Sunil Mallya 00:12:27 So I can take this, 100 billion parameter mannequin, which might be 400 gigs and, if I chop it by 4 technically it turns into a 25 billion parameter mannequin as a result of that’s the quantity of compute I would want. So there are totally different methods in creating these small language fashions. Now to the query of coaching information bigger the mannequin, the hungrier it’s, and the extra information you might want to feed, the smaller the mannequin, you may get away with smaller quantities of information as nicely. However it doesn’t imply that the precise finish result’s going to be the identical by way of accuracy and so forth. And what we discover virtually is given a form of a hard and fast quantity of information, the bigger the mannequin, it’s more likely to do higher. And the extra information you feed into any form of mannequin, the extra doubtless it’s to do higher as nicely.
Sunil Mallya 00:13:19 So the fashions are literally very hungry for information and good information and also you get to coach, however I’ll discuss concerning the subsequent step, which is moderately than utilizing the SLMs or coaching the SLMs from scratch, high-quality tuning these LLMs, what which means is as an alternative of the zero weights that I talked about earlier, we really use a base mannequin, . Like a mannequin that has already skilled on a sure variety of coaching information, however then the thought is steering the mannequin to a really particular process.

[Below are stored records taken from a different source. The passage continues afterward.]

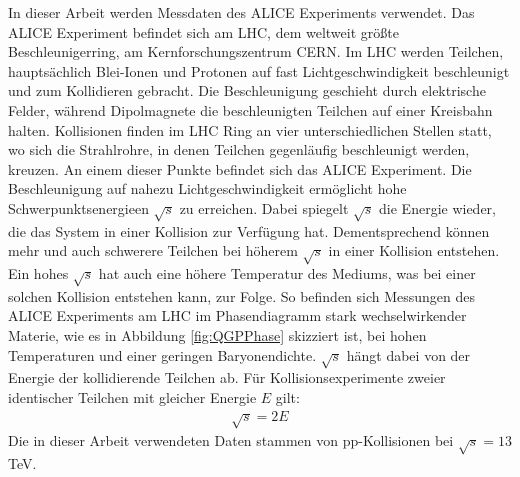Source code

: In dieser Arbeit werden Messdaten des ALICE Experiments verwendet.
Das ALICE Experiment befindet sich am LHC, dem weltweit größte Beschleunigerring, am Kernforschungszentrum CERN.
Im LHC werden Teilchen, hauptsächlich Blei-Ionen und Protonen auf fast Lichtgeschwindigkeit beschleunigt und zum Kollidieren gebracht.
Die Beschleunigung geschieht durch elektrische Felder, während Dipolmagnete die beschleunigten Teilchen auf einer Kreisbahn halten.
Kollisionen finden im LHC Ring an vier unterschiedlichen Stellen statt, wo sich die Strahlrohre, in denen Teilchen gegenläufig beschleunigt werden, kreuzen.
An einem dieser Punkte befindet sich das ALICE Experiment.
\newline
Die Beschleunigung auf nahezu Lichtgeschwindigkeit ermöglicht hohe Schwerpunktsenergieen $\sqrt{s}$ zu erreichen.
Dabei spiegelt $\sqrt{s}$ die Energie wieder, die das System in einer Kollision zur Verfügung hat.
Dementsprechend können mehr und auch schwerere Teilchen bei höherem $\sqrt{s}$  in einer Kollision entstehen.
Ein hohes $\sqrt{s}$ hat auch eine höhere Temperatur des Mediums, was bei einer solchen Kollision entstehen kann, zur Folge.
So befinden sich Messungen des ALICE Experiments am LHC im Phasendiagramm stark wechselwirkender Materie, wie es in Abbildung \ref{fig:QGPPhase} skizziert ist, bei hohen Temperaturen und einer geringen Baryonendichte.
$\sqrt{s}$ hängt dabei von der Energie der kollidierende Teilchen ab.
Für Kollisionsexperimente zweier identischer Teilchen mit gleicher Energie $E$ gilt:
\begin{align}
\sqrt{s} = 2E \label{eq:sqrts}
\end{align}
\newline
Die in dieser Arbeit verwendeten Daten stammen von pp-Kollisionen bei $\sqrt{s} = 13$ TeV.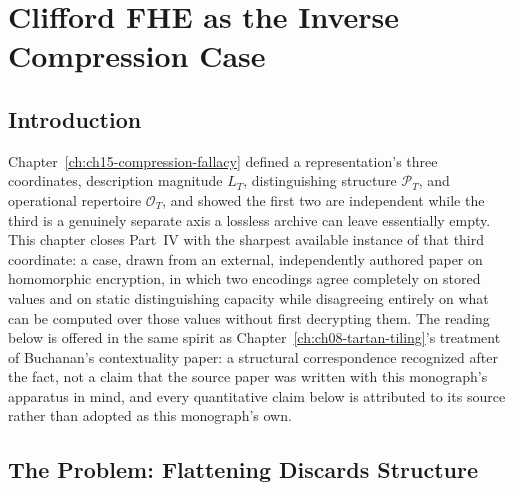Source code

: 
\chapter{Clifford FHE as the Inverse Compression Case}
\label{ch:ch18-clifford-fhe}
\section{Introduction}

Chapter~\ref{ch:ch15-compression-fallacy} defined a representation's three coordinates, description magnitude $L_T$, distinguishing structure $\mathcal{P}_T$, and operational repertoire $\mathcal{O}_T$, and showed the first two are independent while the third is a genuinely separate axis a lossless archive can leave essentially empty. This chapter closes Part~IV with the sharpest available instance of that third coordinate: a case, drawn from an external, independently authored paper on homomorphic encryption, in which two encodings agree completely on stored values and on static distinguishing capacity while disagreeing entirely on what can be computed over those values without first decrypting them. The reading below is offered in the same spirit as Chapter~\ref{ch:ch08-tartan-tiling}'s treatment of Buchanan's contextuality paper: a structural correspondence recognized after the fact, not a claim that the source paper was written with this monograph's apparatus in mind, and every quantitative claim below is attributed to its source rather than adopted as this monograph's own.

\section{The Problem: Flattening Discards Structure}

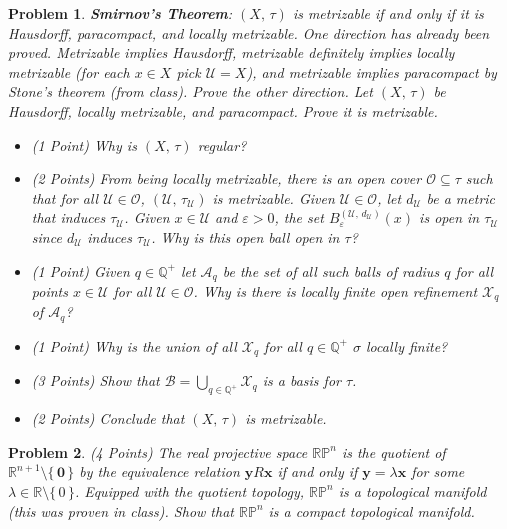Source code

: \documentclass{article}
\theoremstyle{normal}
\newtheorem{problem}{Problem}
\begin{document}
\begin{problem}
        \textbf{Smirnov's Theorem}: $(X,\,\tau)$ is metrizable if and only if
        it is Hausdorff, paracompact, and locally metrizable. One direction has
        already been proved. Metrizable implies Hausdorff, metrizable definitely
        implies locally metrizable (for each $x\in{X}$ pick $\mathcal{U}=X$),
        and metrizable implies paracompact by Stone's theorem (from class).
        Prove the other direction. Let $(X,\,\tau)$ be Hausdorff, locally
        metrizable, and paracompact. Prove it is metrizable.
        \begin{itemize}
            \item (1 Point) Why is $(X,\,\tau)$ regular?
            \item (2 Points) From being locally metrizable, there is an open
                cover $\mathcal{O}\subseteq\tau$ such that for all
                $\mathcal{U}\in\mathcal{O}$,
                $(\mathcal{U},\,\tau_{\mathcal{U}})$ is metrizable. Given
                $\mathcal{U}\in\mathcal{O}$, let $d_{\mathcal{U}}$ be a metric
                that induces $\tau_{\mathcal{U}}$. Given $x\in\mathcal{U}$
                and $\varepsilon>0$, the set
                $B_{\varepsilon}^{(\mathcal{U},\,d_{\mathcal{U}})}(x)$ is open
                in $\tau_{\mathcal{U}}$ since $d_{\mathcal{U}}$ induces
                $\tau_{\mathcal{U}}$. Why is this open ball open in $\tau$?
            \item (1 Point) Given $q\in\mathbb{Q}^{+}$ let
                $\mathcal{A}_{q}$ be the set of all such balls of radius $q$
                for all points $x\in\mathcal{U}$ for all
                $\mathcal{U}\in\mathcal{O}$. Why is there is locally finite
                open refinement $\mathcal{X}_{q}$ of $\mathcal{A}_{q}$?
            \item (1 Point) Why is the union of all $\mathcal{X}_{q}$ for all
                $q\in\mathbb{Q}^{+}$ $\sigma$ locally finite?
            \item (3 Points) Show that
                $\mathcal{B}=\bigcup_{q\in\mathbb{Q}^{+}}\mathcal{X}_{q}$ is a
                basis for $\tau$.
            \item (2 Points) Conclude that $(X,\,\tau)$ is metrizable.
        \end{itemize}
    \end{problem}
    \begin{problem}
        (4 Points)
        The real projective space $\mathbb{RP}^{n}$ is the quotient of
        $\mathbb{R}^{n+1}\setminus\{\,\mathbf{0}\,\}$ by the equivalence
        relation $\mathbf{y}R\mathbf{x}$ if and only if
        $\mathbf{y}=\lambda\mathbf{x}$ for some
        $\lambda\in\mathbb{R}\setminus\{\,0\,\}$. Equipped with the quotient
        topology, $\mathbb{RP}^{n}$ is a topological manifold (this was proven
        in class). Show that $\mathbb{RP}^{n}$ is a compact
        topological manifold.
    \end{problem}
\end{document}
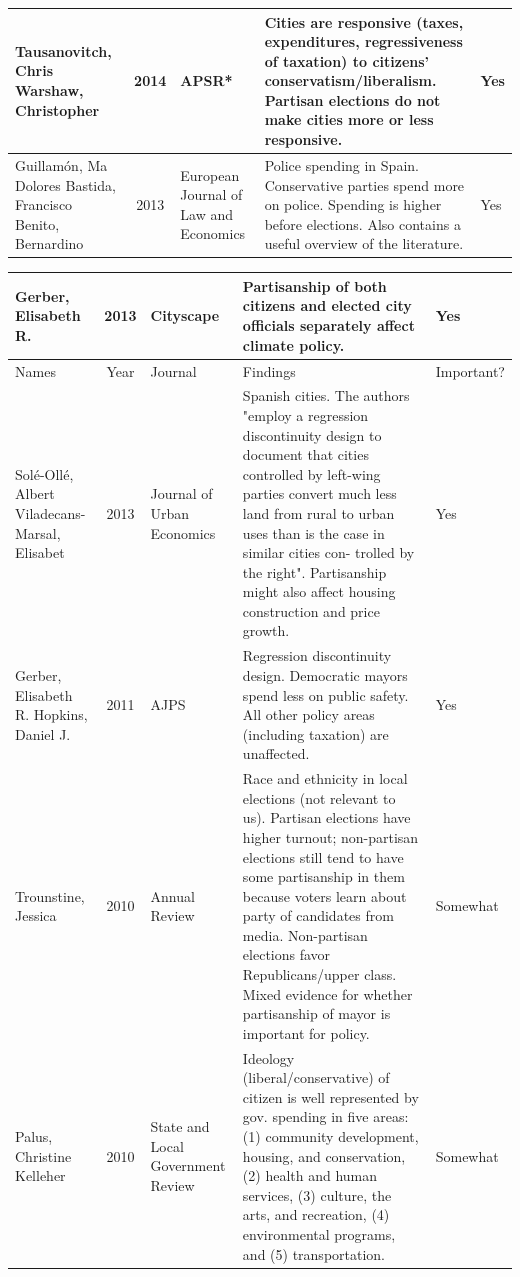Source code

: \documentclass[11pt]{article}
\begin{document}
\begin{landscape}
\begin{table}[htbp]
\begin{tabular}{|p{2cm}|c|p{3cm}|p{12cm}|l|}
		Tausanovitch, Chris
		Warshaw, Christopher & 2014 & APSR* & Cities are responsive (taxes, expenditures, regressiveness of taxation) to citizens' conservatism/liberalism. Partisan elections do not make cities more or less responsive. & Yes \\ \hline
		Guillamón, Ma Dolores
		Bastida, Francisco
		Benito, Bernardino & 2013 & European Journal of Law and Economics & Police spending in Spain. Conservative parties spend more on police. Spending is higher before elections. Also contains a useful overview of the literature. & Yes \\ \hline
	\end{tabular}
	\label{}
\end{table}
\end{landscape}

\begin{landscape}
	\begin{table}[htbp]
		\begin{tabular}{|p{2cm}|c|p{3cm}|p{12cm}|l|}
			\hline
			Gerber, Elisabeth R. & 2013 & Cityscape & Partisanship of both citizens and elected city officials separately affect climate policy. & Yes \\ \hline
			Names & Year & Journal & Findings & Important? \\ \hline
			Solé-Ollé, Albert
			Viladecans-Marsal, Elisabet & 2013 & Journal of Urban Economics & Spanish cities. The authors "employ a regression discontinuity design to document that cities controlled by left-wing parties convert much less land from rural to urban uses than is the case in similar cities con- trolled by the right". Partisanship might also affect housing construction and price growth. & Yes \\ \hline
			Gerber, Elisabeth R.
			Hopkins, Daniel J. & 2011 & AJPS & Regression discontinuity design. Democratic mayors spend less on public safety. All other policy areas (including taxation) are unaffected. & Yes \\ \hline
			Trounstine, Jessica & 2010 & Annual Review & Race and ethnicity in local elections (not relevant to us). Partisan elections have higher turnout; non-partisan elections still tend to have some partisanship in them because voters learn about party of candidates from media. Non-partisan elections favor Republicans/upper class. Mixed evidence for whether partisanship of mayor is important for policy. & Somewhat \\ \hline
			Palus, Christine Kelleher & 2010 & State and Local Government Review & Ideology (liberal/conservative) of citizen is well represented by gov. spending in five areas: (1) community development, housing, and conservation, (2) health and human services, (3) culture, the arts, and recreation, (4) environmental programs, and (5) transportation. & Somewhat \\ \hline

\end{tabular}
\end{table}
\end{landscape}
\end{document}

Now this process will be constructing a monetary analyst or an precise within the case of, healthcare, like you’ll be able to construct like healthcare fashions in case of Flip AI, we constructed fashions to grasp observability information. So you’ll be able to high-quality tune and construct these fashions. So now to offer you some actual examples.

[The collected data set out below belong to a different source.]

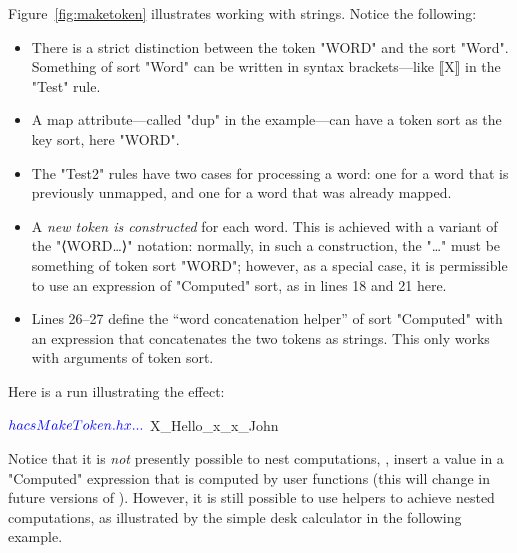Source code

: \documentclass[11pt]{article} %
\begin{document}
\begin{example}
  Figure~\ref{fig:maketoken} illustrates working with strings. Notice the following:
  \begin{itemize}

  \item There is a strict distinction between the token "WORD" and the sort "Word". Something of
    sort "Word" can be written in syntax brackets---like ⟦X⟧ in the "Test" rule.

  \item A map attribute---called "dup" in the example---can have a token sort as the key sort, here
    "WORD".

  \item The "Test2" rules have two cases for processing a word: one for a word that is previously
    unmapped, and one for a word that was already mapped.

  \item A \emph{new token is constructed} for each word. This is achieved with a variant of the
    "⟨WORD…⟩" notation: normally, in such a construction, the "…" must be something of token sort
    "WORD"; however, as a special case, it is permissible to use an expression of "Computed" sort,
    as in lines 18 and 21 here.

  \item Lines 26--27 define the ``word concatenation helper'' of sort "Computed" with an expression
    that concatenates the two tokens as strings. This only works with arguments of token sort.

  \end{itemize}
  Here is a run illustrating the effect:
\begin{code}[commandchars=\\\{\}]
$ \color{blue}{hacs MakeToken.hx}
...
$ 
X_Hello_x_x_John
  \end{code}
\end{example}

Notice that it is \emph{not} presently possible to nest computations, \ie, insert a value in a
"Computed" expression that is computed by user functions (this will change in future versions of
\HAX). However, it is still possible to use helpers to achieve nested computations, as illustrated
by the simple desk calculator in the following example.

\end{document}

Sunil Mallya 00:14:13 Like let’s take a few of the hottest open-source fashions the place Llama-3 is the preferred open-source mannequin on the market and that’s skilled on 14 trillion tokens of information. Prefer it’s seen a lot information already, however not at all it’s an knowledgeable in healthcare or in observability and so forth. What we will do is prepare on high of those fashions utilizing the information that now we have curated. And in the event you have a look at Meditron, which is, healthcare mannequin, they prepare on roughly 50 billion tokens of information. Bloomberg skilled a monetary analyst mannequin and that was once more within the tons of of billions of tokens. And now we have skilled our fashions with like 100 billion tokens of information. Now that’s form of the distinction. Like we’re speaking about two orders of magnitude much less information than what LLMs would want. Solely cause that is potential is through the use of these base fashions, however the specialization half, you don’t require as a lot information because the generalization variety of tokens.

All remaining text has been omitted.